Credit Suisse scraps China bank plan to sidestep regulatory headache

abdelaziz Fathi

Credit Suisse has shelved its plans to establish a locally incorporated bank in China due to concerns about potential regulatory conflicts arising from its merger with UBS. The Swiss lender had been working on this initiative for several years to strengthen its presence in the mainland by creating a wholly owned local bank.

This approach would have provided Credit Suisse with the opportunity to create a branch network to attract deposits and expand its onshore wealth management business in China. However, the troubled bank is currently facing challenges, and the decision to abandon these plans reflects its cautious regulatory considerations associated with its merger with UBS.

Specifically, UBS, which is in the process of acquiring Credit Suisse as part of a government-backed rescue effort, already possesses a locally incorporated bank in China. Chinese regulations permit only one license of this nature per financial entity.

UBS was the first foreign-controlled brokerage approved by the securities regulator to upgrade its ownership in a local joint venture to controlling stake since the mitigated rules were implemented in late 2017.

The move also indicates a potential future trend for both Credit Suisse and UBS regarding other aspects of their businesses in China. The two lenders may need to take similar actions in the asset management and brokerage activities, where both institutions currently have operating units.

Many western banks have taken advantage of Beijing’s commitment to ease foreign-ownership restrictions. China has repeatedly pledged to open its financial markets, including allowing foreign firms to own as much as 51 percent of their securities ventures, up from the previous 49 percent ceiling.

Other global investment banks, including Morgan Stanley, also sought a bigger controlling stake in its Chinese business under the new rules.
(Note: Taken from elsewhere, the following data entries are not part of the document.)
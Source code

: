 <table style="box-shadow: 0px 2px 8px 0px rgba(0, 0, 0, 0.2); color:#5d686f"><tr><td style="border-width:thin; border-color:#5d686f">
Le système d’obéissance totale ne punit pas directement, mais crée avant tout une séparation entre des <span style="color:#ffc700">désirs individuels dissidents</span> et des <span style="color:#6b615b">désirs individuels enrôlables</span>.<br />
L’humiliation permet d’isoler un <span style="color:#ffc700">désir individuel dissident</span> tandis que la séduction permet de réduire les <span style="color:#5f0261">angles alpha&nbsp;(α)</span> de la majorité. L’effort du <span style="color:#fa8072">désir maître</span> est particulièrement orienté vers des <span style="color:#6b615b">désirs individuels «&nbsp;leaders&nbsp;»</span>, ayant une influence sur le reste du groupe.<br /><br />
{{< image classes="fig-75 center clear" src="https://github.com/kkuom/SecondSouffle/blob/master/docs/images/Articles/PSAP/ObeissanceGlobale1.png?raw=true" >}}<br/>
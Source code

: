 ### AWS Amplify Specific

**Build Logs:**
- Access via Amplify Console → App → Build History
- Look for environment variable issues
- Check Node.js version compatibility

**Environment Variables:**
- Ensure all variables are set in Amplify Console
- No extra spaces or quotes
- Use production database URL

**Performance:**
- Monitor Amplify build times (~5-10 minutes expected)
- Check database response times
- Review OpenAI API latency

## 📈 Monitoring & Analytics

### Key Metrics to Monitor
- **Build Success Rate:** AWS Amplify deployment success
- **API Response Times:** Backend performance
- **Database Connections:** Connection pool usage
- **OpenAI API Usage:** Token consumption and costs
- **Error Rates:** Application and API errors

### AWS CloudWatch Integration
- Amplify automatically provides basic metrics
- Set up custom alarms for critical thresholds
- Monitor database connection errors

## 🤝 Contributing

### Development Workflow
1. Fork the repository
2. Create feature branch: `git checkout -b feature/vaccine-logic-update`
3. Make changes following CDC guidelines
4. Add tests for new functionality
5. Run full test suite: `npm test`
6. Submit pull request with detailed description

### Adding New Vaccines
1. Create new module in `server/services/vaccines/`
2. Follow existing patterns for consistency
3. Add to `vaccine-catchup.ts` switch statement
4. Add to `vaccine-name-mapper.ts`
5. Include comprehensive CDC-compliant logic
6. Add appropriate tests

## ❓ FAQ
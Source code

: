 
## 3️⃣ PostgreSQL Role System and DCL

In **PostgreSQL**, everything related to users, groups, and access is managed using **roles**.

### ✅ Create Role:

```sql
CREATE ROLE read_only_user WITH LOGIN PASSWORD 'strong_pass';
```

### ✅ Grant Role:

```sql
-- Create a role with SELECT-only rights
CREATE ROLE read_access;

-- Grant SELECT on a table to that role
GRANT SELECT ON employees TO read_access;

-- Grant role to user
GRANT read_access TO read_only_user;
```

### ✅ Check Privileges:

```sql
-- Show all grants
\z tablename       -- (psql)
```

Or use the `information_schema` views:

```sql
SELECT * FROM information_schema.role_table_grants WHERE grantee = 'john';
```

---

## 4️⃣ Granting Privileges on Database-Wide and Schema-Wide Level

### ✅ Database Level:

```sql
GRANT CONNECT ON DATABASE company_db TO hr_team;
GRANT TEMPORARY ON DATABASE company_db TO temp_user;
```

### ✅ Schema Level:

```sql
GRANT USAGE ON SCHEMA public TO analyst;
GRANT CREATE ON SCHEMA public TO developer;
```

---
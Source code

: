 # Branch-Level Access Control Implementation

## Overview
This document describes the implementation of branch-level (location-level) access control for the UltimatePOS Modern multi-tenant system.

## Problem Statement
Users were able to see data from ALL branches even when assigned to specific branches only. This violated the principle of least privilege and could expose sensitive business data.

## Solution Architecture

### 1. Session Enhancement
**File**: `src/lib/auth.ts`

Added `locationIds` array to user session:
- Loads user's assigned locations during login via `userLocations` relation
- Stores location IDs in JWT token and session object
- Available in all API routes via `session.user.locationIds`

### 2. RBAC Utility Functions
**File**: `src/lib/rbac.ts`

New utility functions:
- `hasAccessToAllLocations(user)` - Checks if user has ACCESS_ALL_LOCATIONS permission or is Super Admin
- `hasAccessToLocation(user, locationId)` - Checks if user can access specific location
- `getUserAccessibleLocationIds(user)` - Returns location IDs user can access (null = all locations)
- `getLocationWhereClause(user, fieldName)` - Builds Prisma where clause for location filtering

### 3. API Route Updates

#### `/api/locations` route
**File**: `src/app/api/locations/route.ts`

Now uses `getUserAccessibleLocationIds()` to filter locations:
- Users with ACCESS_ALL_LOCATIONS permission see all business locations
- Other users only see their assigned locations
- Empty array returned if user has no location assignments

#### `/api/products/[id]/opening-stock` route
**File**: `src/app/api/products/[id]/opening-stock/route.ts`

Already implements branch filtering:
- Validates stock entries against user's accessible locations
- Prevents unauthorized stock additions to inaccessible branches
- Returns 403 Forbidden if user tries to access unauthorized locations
Having spent years operating with limitations, where they were not authorized to surpass a 49 percent limit, banks signaled a desire to fully control their Chinese ventures in order to expand their mainland’s business.

Securities firms in China, which are mostly dominated by state-owned banks, generate more than $100 billion in revenue a year, official data shows.

Chinese President Xi Jinping said that the nation would accelerate the opening up of its financial sector, including measures to facilitate foreign access to the Chinese insurance industry and easing restrictions for entry and expansion of foreign financial institutions.